→ **EXERCISE OBJECTIVE**:
Here the job is to return only the lines of the material, exactly, from the first one to the line with "蒼龍費爾德、戮月、歐塔德、卡薩爾、雷歐、麥貓、尼爾".
[[ DATA UNDER STUDY, beginning ]]
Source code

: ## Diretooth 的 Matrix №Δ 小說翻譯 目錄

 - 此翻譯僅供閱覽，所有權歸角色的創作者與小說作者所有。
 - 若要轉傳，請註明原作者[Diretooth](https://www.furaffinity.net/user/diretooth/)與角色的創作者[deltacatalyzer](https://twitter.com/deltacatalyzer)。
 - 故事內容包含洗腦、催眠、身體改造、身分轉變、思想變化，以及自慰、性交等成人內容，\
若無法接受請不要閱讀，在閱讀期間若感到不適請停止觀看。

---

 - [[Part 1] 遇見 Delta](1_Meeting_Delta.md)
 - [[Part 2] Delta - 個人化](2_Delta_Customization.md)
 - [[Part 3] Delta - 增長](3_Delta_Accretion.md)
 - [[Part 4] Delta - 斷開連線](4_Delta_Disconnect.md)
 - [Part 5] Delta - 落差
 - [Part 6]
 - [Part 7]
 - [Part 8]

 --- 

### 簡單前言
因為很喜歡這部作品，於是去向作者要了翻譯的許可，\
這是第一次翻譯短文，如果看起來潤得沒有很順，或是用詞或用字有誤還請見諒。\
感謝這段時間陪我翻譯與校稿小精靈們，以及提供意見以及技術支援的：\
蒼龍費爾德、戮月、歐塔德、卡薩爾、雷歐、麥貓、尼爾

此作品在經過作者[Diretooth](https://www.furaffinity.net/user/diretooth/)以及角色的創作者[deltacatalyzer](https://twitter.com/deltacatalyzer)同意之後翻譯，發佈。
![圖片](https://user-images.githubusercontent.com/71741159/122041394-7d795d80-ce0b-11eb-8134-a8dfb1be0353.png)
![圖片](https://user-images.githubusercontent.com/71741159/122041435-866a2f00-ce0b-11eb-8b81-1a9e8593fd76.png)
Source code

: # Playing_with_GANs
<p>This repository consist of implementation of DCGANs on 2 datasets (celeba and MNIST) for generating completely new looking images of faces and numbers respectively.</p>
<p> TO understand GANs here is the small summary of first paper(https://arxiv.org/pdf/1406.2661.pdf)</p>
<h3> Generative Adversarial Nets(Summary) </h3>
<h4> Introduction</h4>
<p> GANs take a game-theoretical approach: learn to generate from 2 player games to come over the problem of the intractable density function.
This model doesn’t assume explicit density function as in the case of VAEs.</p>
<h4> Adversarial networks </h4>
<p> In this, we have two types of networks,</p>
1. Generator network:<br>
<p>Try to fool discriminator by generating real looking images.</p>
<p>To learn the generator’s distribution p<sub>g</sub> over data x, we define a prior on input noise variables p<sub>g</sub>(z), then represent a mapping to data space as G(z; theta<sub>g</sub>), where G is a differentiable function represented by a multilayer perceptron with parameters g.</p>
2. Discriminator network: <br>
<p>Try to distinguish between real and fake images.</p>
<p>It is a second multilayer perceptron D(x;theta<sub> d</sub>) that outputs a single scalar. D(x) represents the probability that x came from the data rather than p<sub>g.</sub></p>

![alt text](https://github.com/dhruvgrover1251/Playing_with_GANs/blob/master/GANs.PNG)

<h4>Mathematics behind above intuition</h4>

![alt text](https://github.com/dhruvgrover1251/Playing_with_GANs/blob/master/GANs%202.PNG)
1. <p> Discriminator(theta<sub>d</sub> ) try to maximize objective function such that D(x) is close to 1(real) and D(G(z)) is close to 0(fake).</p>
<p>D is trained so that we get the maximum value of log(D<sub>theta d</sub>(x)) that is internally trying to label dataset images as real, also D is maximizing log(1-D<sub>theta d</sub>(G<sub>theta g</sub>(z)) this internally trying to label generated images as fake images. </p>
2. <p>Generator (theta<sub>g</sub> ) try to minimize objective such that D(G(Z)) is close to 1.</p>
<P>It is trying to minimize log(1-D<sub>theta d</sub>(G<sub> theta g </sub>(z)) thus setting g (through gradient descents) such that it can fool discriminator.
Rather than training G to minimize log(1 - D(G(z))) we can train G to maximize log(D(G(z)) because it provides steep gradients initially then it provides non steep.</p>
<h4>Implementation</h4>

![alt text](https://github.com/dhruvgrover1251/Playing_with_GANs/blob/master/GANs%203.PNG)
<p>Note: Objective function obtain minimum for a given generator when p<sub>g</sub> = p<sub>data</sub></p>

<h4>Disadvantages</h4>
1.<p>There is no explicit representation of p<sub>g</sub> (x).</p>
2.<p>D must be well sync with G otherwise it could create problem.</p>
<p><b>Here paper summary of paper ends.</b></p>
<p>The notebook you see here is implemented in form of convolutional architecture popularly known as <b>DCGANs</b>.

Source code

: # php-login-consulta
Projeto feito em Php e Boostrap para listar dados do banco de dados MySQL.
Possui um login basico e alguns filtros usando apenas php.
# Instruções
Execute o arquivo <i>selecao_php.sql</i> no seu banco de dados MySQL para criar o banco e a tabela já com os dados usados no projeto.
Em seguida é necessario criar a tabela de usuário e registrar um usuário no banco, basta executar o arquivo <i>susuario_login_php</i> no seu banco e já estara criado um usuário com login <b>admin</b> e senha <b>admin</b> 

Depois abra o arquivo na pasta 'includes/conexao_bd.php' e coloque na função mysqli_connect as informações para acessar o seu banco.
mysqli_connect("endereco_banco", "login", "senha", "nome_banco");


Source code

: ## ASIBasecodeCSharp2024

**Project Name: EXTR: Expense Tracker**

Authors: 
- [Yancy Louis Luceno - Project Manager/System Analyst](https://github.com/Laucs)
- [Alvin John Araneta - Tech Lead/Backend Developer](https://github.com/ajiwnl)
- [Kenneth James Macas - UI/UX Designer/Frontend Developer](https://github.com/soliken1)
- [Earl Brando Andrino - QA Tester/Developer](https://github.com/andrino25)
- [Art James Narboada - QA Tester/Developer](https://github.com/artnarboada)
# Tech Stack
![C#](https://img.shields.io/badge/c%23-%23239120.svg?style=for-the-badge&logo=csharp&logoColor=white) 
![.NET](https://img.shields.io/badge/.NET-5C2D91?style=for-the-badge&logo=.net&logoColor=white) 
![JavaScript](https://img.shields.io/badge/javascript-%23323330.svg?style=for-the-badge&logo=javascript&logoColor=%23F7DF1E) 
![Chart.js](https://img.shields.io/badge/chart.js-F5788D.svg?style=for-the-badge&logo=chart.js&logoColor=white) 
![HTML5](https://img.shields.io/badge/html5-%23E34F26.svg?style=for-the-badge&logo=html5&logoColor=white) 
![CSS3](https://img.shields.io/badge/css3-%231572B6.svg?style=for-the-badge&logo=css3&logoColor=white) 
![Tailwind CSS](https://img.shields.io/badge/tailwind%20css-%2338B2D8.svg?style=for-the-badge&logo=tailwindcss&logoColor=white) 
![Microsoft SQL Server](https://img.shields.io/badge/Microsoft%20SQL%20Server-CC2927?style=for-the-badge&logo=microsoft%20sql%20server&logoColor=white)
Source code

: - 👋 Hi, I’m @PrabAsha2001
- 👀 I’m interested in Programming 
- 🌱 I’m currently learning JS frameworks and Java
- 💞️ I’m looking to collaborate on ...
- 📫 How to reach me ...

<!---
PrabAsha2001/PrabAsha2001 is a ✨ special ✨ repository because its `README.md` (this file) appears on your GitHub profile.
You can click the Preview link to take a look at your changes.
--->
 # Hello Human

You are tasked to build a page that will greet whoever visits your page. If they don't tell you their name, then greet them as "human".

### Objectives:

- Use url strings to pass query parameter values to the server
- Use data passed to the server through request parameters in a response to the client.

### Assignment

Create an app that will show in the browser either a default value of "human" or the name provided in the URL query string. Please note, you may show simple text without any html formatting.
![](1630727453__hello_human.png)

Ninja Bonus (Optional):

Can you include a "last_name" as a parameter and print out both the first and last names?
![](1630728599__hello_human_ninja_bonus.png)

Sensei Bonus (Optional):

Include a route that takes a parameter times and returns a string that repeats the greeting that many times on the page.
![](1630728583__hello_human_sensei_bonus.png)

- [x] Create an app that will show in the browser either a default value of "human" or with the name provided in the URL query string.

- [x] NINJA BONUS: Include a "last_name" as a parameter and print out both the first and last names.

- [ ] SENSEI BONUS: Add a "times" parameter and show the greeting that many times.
[[ DATA UNDER STUDY, end ]]
→ **TASK OUTPUT**:
Source code

: ## Diretooth 的 Matrix №Δ 小說翻譯 目錄

 - 此翻譯僅供閱覽，所有權歸角色的創作者與小說作者所有。
 - 若要轉傳，請註明原作者[Diretooth](https://www.furaffinity.net/user/diretooth/)與角色的創作者[deltacatalyzer](https://twitter.com/deltacatalyzer)。
 - 故事內容包含洗腦、催眠、身體改造、身分轉變、思想變化，以及自慰、性交等成人內容，\
若無法接受請不要閱讀，在閱讀期間若感到不適請停止觀看。

---

 - [[Part 1] 遇見 Delta](1_Meeting_Delta.md)
 - [[Part 2] Delta - 個人化](2_Delta_Customization.md)
 - [[Part 3] Delta - 增長](3_Delta_Accretion.md)
 - [[Part 4] Delta - 斷開連線](4_Delta_Disconnect.md)
 - [Part 5] Delta - 落差
 - [Part 6]
 - [Part 7]
 - [Part 8]

 --- 

### 簡單前言
因為很喜歡這部作品，於是去向作者要了翻譯的許可，\
這是第一次翻譯短文，如果看起來潤得沒有很順，或是用詞或用字有誤還請見諒。\
感謝這段時間陪我翻譯與校稿小精靈們，以及提供意見以及技術支援的：\
蒼龍費爾德、戮月、歐塔德、卡薩爾、雷歐、麥貓、尼爾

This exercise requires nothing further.